_EXERCISE DETAILS_. Write out exactly the lines below that run from the one containing "### Paso 5: Elija su tipo de soporte" through the one containing "El siguiente paso es elegir el tipo", both included, with no other lines.

_INFORMATION PROVIDED_.
-- Opening Marker --
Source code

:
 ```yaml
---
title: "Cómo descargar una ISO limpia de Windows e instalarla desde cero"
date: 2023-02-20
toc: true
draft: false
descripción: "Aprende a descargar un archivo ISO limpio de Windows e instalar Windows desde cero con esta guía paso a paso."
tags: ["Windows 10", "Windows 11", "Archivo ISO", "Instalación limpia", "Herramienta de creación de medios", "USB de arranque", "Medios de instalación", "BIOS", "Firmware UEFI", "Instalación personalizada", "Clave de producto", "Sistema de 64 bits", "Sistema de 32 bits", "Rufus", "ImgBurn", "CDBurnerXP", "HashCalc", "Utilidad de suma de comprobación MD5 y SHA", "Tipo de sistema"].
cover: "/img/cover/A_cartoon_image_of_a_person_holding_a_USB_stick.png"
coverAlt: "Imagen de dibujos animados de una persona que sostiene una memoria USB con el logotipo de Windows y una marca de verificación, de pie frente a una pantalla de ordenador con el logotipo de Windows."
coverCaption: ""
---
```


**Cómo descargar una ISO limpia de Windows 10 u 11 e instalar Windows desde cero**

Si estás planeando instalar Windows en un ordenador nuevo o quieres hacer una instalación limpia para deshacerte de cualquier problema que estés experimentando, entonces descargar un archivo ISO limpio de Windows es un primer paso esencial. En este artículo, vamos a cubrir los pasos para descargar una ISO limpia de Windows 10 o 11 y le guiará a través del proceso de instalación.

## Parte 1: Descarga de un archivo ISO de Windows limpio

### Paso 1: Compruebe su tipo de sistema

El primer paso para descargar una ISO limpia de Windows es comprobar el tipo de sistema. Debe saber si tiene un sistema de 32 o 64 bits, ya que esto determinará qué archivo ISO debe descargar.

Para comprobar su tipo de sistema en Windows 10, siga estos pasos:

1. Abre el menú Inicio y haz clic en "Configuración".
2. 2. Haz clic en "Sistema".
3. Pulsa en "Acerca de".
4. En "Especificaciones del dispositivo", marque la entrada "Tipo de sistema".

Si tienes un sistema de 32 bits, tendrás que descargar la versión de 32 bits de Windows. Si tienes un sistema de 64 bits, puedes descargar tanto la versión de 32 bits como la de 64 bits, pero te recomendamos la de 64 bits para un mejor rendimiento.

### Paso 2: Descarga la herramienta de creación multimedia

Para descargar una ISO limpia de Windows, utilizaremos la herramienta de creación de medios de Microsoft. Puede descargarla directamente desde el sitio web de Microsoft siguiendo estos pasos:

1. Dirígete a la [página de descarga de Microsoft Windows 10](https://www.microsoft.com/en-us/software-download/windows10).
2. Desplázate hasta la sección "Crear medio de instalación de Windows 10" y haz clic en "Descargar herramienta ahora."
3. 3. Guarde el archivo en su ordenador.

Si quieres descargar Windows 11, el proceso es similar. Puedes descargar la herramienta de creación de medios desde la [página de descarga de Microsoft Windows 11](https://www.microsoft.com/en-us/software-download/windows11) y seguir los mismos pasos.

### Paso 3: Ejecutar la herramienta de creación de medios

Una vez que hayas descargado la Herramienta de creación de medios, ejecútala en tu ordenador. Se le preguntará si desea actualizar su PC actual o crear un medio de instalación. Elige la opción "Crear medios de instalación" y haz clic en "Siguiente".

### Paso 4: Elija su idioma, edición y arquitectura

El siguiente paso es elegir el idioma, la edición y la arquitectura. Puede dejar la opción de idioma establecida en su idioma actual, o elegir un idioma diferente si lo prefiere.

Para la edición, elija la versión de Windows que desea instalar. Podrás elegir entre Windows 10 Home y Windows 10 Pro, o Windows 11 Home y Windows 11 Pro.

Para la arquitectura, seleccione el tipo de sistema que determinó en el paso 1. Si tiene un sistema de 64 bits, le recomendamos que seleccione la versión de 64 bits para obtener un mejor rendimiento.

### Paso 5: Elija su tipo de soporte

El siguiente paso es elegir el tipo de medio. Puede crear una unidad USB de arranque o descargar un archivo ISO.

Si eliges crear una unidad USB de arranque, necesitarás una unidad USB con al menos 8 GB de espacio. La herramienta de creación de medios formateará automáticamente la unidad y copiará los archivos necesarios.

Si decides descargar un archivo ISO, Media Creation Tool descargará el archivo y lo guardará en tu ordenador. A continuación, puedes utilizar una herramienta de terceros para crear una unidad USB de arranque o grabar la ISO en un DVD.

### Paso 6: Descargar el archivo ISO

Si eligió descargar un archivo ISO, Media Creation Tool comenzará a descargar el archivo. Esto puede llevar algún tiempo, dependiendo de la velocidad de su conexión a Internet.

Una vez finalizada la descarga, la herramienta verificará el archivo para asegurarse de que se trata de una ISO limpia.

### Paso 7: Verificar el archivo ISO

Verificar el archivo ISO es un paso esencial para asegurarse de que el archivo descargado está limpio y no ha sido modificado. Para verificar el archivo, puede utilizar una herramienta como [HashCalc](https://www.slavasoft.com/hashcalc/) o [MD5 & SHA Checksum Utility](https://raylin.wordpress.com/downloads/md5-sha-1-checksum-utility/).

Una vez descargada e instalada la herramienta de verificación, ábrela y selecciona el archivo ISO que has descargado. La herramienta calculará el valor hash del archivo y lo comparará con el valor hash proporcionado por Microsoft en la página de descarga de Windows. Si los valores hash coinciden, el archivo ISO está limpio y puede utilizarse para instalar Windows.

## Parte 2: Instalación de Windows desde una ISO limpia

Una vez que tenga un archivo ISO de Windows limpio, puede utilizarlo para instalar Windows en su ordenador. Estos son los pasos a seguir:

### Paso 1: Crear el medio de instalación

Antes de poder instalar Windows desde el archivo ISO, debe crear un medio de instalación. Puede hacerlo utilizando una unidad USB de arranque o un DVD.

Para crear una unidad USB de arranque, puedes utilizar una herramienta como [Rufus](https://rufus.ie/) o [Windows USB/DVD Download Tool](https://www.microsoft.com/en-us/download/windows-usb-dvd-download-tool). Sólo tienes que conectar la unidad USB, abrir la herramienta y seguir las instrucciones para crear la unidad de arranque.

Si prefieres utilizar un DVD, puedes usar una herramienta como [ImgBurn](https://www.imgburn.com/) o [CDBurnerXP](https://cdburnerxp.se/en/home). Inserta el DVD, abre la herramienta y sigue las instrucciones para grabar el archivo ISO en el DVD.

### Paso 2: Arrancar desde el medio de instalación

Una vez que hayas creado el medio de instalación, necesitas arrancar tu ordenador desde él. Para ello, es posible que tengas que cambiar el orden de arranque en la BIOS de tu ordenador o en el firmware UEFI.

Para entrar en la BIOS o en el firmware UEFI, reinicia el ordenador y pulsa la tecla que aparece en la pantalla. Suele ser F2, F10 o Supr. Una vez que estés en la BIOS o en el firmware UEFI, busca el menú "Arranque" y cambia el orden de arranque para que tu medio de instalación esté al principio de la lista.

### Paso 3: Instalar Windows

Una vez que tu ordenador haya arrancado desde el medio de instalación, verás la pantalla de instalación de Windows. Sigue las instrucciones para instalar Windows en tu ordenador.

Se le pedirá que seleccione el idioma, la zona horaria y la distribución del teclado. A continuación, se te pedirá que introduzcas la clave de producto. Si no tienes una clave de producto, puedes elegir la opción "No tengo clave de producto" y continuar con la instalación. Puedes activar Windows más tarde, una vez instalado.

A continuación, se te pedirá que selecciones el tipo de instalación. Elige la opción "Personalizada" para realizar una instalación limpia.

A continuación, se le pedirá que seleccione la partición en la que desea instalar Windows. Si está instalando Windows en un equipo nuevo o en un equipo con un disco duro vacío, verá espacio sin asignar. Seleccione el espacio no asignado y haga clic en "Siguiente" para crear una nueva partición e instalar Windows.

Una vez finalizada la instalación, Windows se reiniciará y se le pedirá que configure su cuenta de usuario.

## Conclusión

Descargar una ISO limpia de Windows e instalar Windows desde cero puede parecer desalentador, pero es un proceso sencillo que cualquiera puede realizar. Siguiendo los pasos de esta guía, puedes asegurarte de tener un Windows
-- Closing Marker --
_TASK OUTPUT_.
### Paso 5: Elija su tipo de soporte

El siguiente paso es elegir el tipo de medio. Puede crear una unidad USB de arranque o descargar un archivo ISO.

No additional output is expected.